┌─ Input data
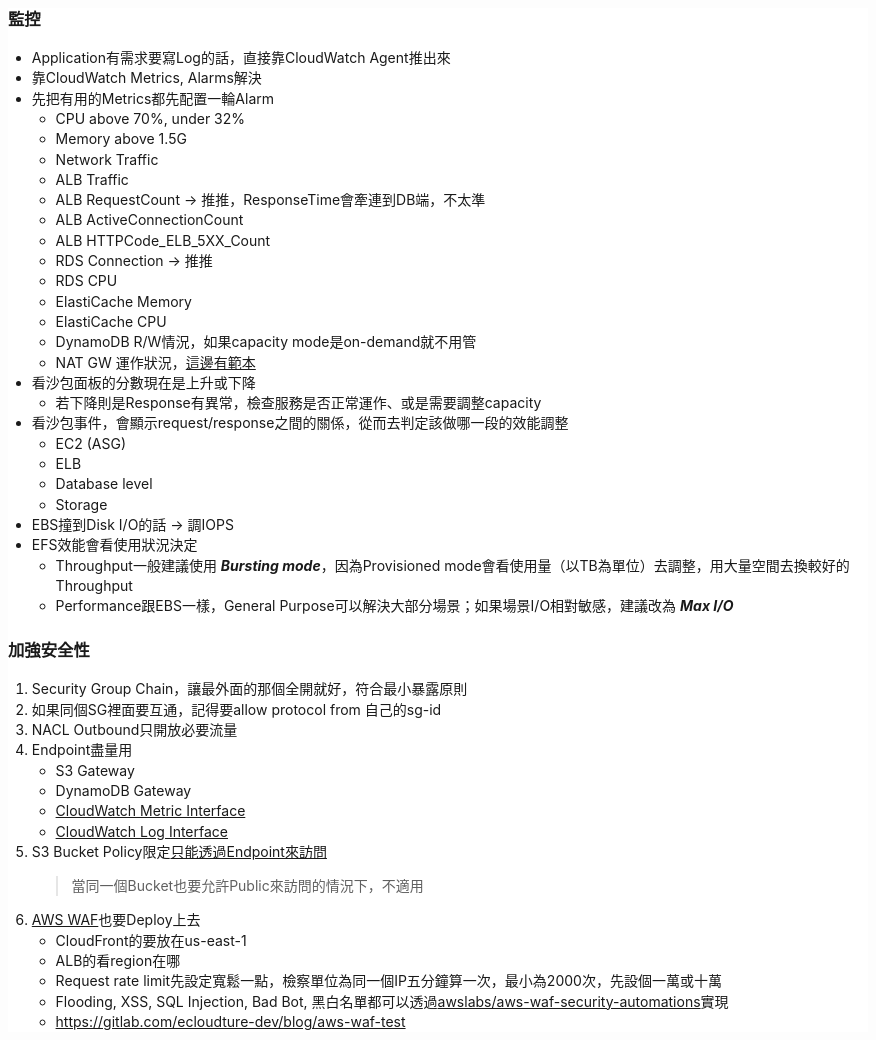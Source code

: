 ### 監控

- Application有需求要寫Log的話，直接靠CloudWatch Agent推出來
- 靠CloudWatch Metrics, Alarms解決
- 先把有用的Metrics都先配置一輪Alarm
    - CPU above 70%, under 32%
    - Memory above 1.5G
    - Network Traffic
    - ALB Traffic
    - ALB RequestCount → 推推，ResponseTime會牽連到DB端，不太準
    - ALB ActiveConnectionCount
    - ALB HTTPCode_ELB_5XX_Count
    - RDS Connection → 推推
    - RDS CPU
    - ElastiCache Memory
    - ElastiCache CPU
    - DynamoDB R/W情況，如果capacity mode是on-demand就不用管
    - NAT GW 運作狀況，[這邊有範本](https://github.com/widdix/aws-cf-templates/blob/master/vpc/vpc-nat-gateway.yaml)
- 看沙包面板的分數現在是上升或下降
    - 若下降則是Response有異常，檢查服務是否正常運作、或是需要調整capacity
- 看沙包事件，會顯示request/response之間的關係，從而去判定該做哪一段的效能調整
    - EC2 (ASG)
    - ELB
    - Database level
    - Storage
- EBS撞到Disk I/O的話 → 調IOPS
- EFS效能會看使用狀況決定
    - Throughput一般建議使用 ***Bursting mode***，因為Provisioned mode會看使用量（以TB為單位）去調整，用大量空間去換較好的Throughput
    - Performance跟EBS一樣，General Purpose可以解決大部分場景；如果場景I/O相對敏感，建議改為 ***Max I/O***

### 加強安全性

1. Security Group Chain，讓最外面的那個全開就好，符合最小暴露原則
2. 如果同個SG裡面要互通，記得要allow protocol from 自己的sg-id
3. NACL Outbound只開放必要流量
4. Endpoint盡量用
    - S3 Gateway
    - DynamoDB Gateway
    - [CloudWatch Metric Interface](https://docs.aws.amazon.com/AmazonCloudWatch/latest/monitoring/cloudwatch-and-interface-VPC.html)
    - [CloudWatch Log Interface](https://docs.aws.amazon.com/AmazonCloudWatch/latest/logs/cloudwatch-logs-and-interface-VPC.html)
5. S3 Bucket Policy限定[只能透過Endpoint來訪問](https://docs.aws.amazon.com/AmazonS3/latest/dev/example-bucket-policies-vpc-endpoint.html)
    > 當同一個Bucket也要允許Public來訪問的情況下，不適用
6. [AWS WAF](https://docs.aws.amazon.com/solutions/latest/aws-waf-security-automations/architecture.html)也要Deploy上去
    - CloudFront的要放在us-east-1
    - ALB的看region在哪
    - Request rate limit先設定寬鬆一點，檢察單位為同一個IP五分鐘算一次，最小為2000次，先設個一萬或十萬
    - Flooding, XSS, SQL Injection, Bad Bot, 黑白名單都可以透過[awslabs/aws-waf-security-automations](https://github.com/awslabs/aws-waf-security-automations)實現
    - <https://gitlab.com/ecloudture-dev/blog/aws-waf-test>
└─
__What you should do__. Reproduce the lines of the entries above from the one with "- Memory above 1.5G" to the one with "- ElastiCache CPU", both included, exactly and without any other line.

__Response to the exercise__.
    - Memory above 1.5G
    - Network Traffic
    - ALB Traffic
    - ALB RequestCount → 推推，ResponseTime會牽連到DB端，不太準
    - ALB ActiveConnectionCount
    - ALB HTTPCode_ELB_5XX_Count
    - RDS Connection → 推推
    - RDS CPU
    - ElastiCache Memory
    - ElastiCache CPU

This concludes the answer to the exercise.